7 Aug 2004 - by Aaron Schuman

Mt Baldwin displays startling geology. The peak forms part of the boundary between an ancient metamorphic roof pendant and a comparatively young volcanic caldera. Millennia of hostility between these two zones has resulted in layering of rock the colors of pikas and kestrels, folded, twisted, and overlapping in ways that rock does only under vocal protest.

I set out to climb Mt Baldwin as a day hike. The trail along the eastern shore of Convict Lake was barely painted by the light of the waning crescent. I didn't bother switching on my headlamp. I splashed across Convict Creek in the first light of day, and continued up to Lake Mildred. I turned southeast, cross-country, at Mildred Lake, but I learned later that there is a better route. I stamped up to the alluvial fan below the north face of Mt Baldwin.

In the fan, I met two geologists from Mammoth Lakes, Doug Jung and Brigitte Berman. They gave me some accurate directions and asked me to explore an old mine on the upper slopes. They explained that Bausch & Lomb used to collect optical grade calcite there. I recalled from my school days that calcite is the textbook example of a birefringent crystal, one capable of splitting light rays into two components that travel at different velocities and are polarized at right angles to one another. (You should have gone to my school.) Calcite is calcium carbonate, chemically just like chalk, but very different from chalk in its crystalline structure and optical properties.

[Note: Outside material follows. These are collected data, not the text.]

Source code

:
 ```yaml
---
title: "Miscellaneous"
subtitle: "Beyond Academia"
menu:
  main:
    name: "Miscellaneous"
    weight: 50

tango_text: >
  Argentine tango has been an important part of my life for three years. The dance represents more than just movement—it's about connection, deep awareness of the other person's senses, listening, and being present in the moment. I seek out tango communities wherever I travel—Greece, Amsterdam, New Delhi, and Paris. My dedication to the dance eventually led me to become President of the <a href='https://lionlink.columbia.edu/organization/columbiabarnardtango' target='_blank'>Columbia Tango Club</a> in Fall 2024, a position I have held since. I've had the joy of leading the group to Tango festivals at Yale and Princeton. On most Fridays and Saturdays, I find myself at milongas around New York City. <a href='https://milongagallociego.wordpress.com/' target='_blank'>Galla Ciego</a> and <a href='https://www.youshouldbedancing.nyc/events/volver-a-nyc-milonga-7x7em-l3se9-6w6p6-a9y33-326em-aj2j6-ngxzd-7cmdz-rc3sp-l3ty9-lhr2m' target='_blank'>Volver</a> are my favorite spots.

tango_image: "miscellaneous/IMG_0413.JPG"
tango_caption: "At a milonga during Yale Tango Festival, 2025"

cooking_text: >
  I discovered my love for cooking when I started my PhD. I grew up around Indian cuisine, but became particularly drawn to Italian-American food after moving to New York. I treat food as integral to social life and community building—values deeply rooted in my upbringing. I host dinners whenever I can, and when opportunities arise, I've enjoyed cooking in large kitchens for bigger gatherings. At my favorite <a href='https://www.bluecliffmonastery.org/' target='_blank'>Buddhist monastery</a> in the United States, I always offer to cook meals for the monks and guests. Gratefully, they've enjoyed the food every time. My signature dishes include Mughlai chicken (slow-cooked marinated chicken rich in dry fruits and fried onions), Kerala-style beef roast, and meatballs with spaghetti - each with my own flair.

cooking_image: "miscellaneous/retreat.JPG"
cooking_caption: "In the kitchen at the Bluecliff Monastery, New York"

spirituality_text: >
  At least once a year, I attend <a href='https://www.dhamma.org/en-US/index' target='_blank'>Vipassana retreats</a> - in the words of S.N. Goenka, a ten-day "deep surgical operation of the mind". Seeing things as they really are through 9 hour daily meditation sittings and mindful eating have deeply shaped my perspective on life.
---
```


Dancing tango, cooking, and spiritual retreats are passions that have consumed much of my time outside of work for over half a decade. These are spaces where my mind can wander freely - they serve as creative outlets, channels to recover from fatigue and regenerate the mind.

I walked north up a use trail toward Bright Dot Lake, and then turned southeast cross-country up a ramp that led to a deep gully on the face of the mountain. There is a pinnacle in the center of the gully, barely visible from outside, and the calcite diggings are on the south side of the pinnacle. The gully is too shallow and the pinnacle too short to appear on the 7.5 minute map of the area. Doug and Brigitte requested a waypoint:

N   37 deg 31 min 59.6 sec
W 118 deg 51 min 16.9 sec
11783 feet
NAD27 CONUS

The mine wasn't a deep pit at all. The calcite was gathered primarily at the surface. There were substantial piles of crystals that were left behind, presumably because they lacked the prized transparency. But I did find several specimens, 3 or 4 centimeters long on each rhombic edge, and as clear as glass. I could read my map through them and I delighted in the curious optical effects they made. I found some less transparent crystals as big as 15 centimeters on the side.

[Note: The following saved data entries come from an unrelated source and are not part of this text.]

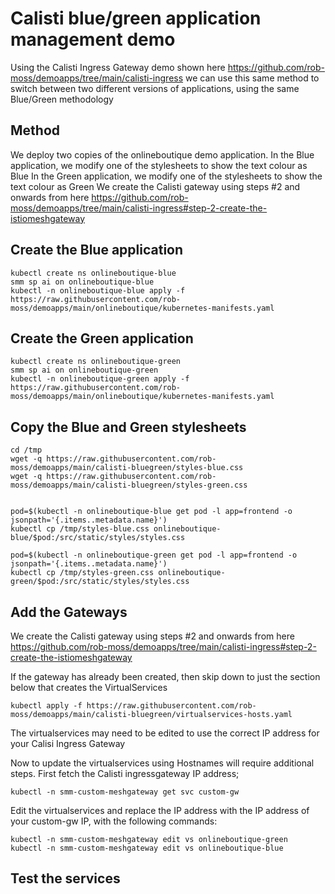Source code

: # Calisti blue/green application management demo

Using the Calisti Ingress Gateway demo shown here https://github.com/rob-moss/demoapps/tree/main/calisti-ingress we can use this same method to switch between two different versions of applications, using the same Blue/Green methodology


## Method

We deploy two copies of the onlineboutique demo application.
In the Blue application, we modify one of the stylesheets to show the text colour as Blue
In the Green application, we modify one of the stylesheets to show the text colour as Green
We create the Calisti gateway using steps #2 and onwards from here https://github.com/rob-moss/demoapps/tree/main/calisti-ingress#step-2-create-the-istiomeshgateway


## Create the Blue application

```
kubectl create ns onlineboutique-blue
smm sp ai on onlineboutique-blue
kubectl -n onlineboutique-blue apply -f https://raw.githubusercontent.com/rob-moss/demoapps/main/onlineboutique/kubernetes-manifests.yaml
```


## Create the Green application

```
kubectl create ns onlineboutique-green
smm sp ai on onlineboutique-green
kubectl -n onlineboutique-green apply -f https://raw.githubusercontent.com/rob-moss/demoapps/main/onlineboutique/kubernetes-manifests.yaml
```

## Copy the Blue and Green stylesheets

```
cd /tmp
wget -q https://raw.githubusercontent.com/rob-moss/demoapps/main/calisti-bluegreen/styles-blue.css
wget -q https://raw.githubusercontent.com/rob-moss/demoapps/main/calisti-bluegreen/styles-green.css


pod=$(kubectl -n onlineboutique-blue get pod -l app=frontend -o jsonpath='{.items..metadata.name}')
kubectl cp /tmp/styles-blue.css onlineboutique-blue/$pod:/src/static/styles/styles.css

pod=$(kubectl -n onlineboutique-green get pod -l app=frontend -o jsonpath='{.items..metadata.name}')
kubectl cp /tmp/styles-green.css onlineboutique-green/$pod:/src/static/styles/styles.css

```

## Add the Gateways

We create the Calisti gateway using steps #2 and onwards from here https://github.com/rob-moss/demoapps/tree/main/calisti-ingress#step-2-create-the-istiomeshgateway

If the gateway has already been created, then skip down to just the section below that creates the VirtualServices

```
kubectl apply -f https://raw.githubusercontent.com/rob-moss/demoapps/main/calisti-bluegreen/virtualservices-hosts.yaml
```

The virtualservices may need to be edited to use the correct IP address for your Calisi Ingress Gateway


Now to update the virtualservices using Hostnames will require additional steps.  First fetch the Calisti ingressgateway IP address;  
```
kubectl -n smm-custom-meshgateway get svc custom-gw
```

Edit the virtualservices and replace the IP address with the IP address of your custom-gw IP, with the following commands:

```
kubectl -n smm-custom-meshgateway edit vs onlineboutique-green
kubectl -n smm-custom-meshgateway edit vs onlineboutique-blue
```

## Test the services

Above the mine, the mountain is bare and smooth. It rounds gently to a summit at 12615 feet with a photogenic view of the neighboring peaks in this geologically fascinating area.

On descent, I discovered that there is a use trail all the way to the summit, but I didn't see it on the way up. The trail drops down further south from where I climbed, passes by the mine, traverses a slope to the east of the ramp, and joins the Bright Dot use trail. At the alluvial fan, I saw that the trail continued down to a point in the Convict Creek hanging valley considerably further than Mildred Lake. If I had continued up the valley almost all the way to where the valley ends in a headwall, my hike would have been easier.

On the bank of Convict Creek, I came upon the campsite of Doug and Brigitte. I gave them my best calcite samples. I didn't know how to evaluate the quality of the stones, but Doug said they were as good as calcite gets. They warmed my bones with some tomato soup and sent me on my way back down to the Convict Lake trailhead with what remained of that crystalline day on Mt Baldwin.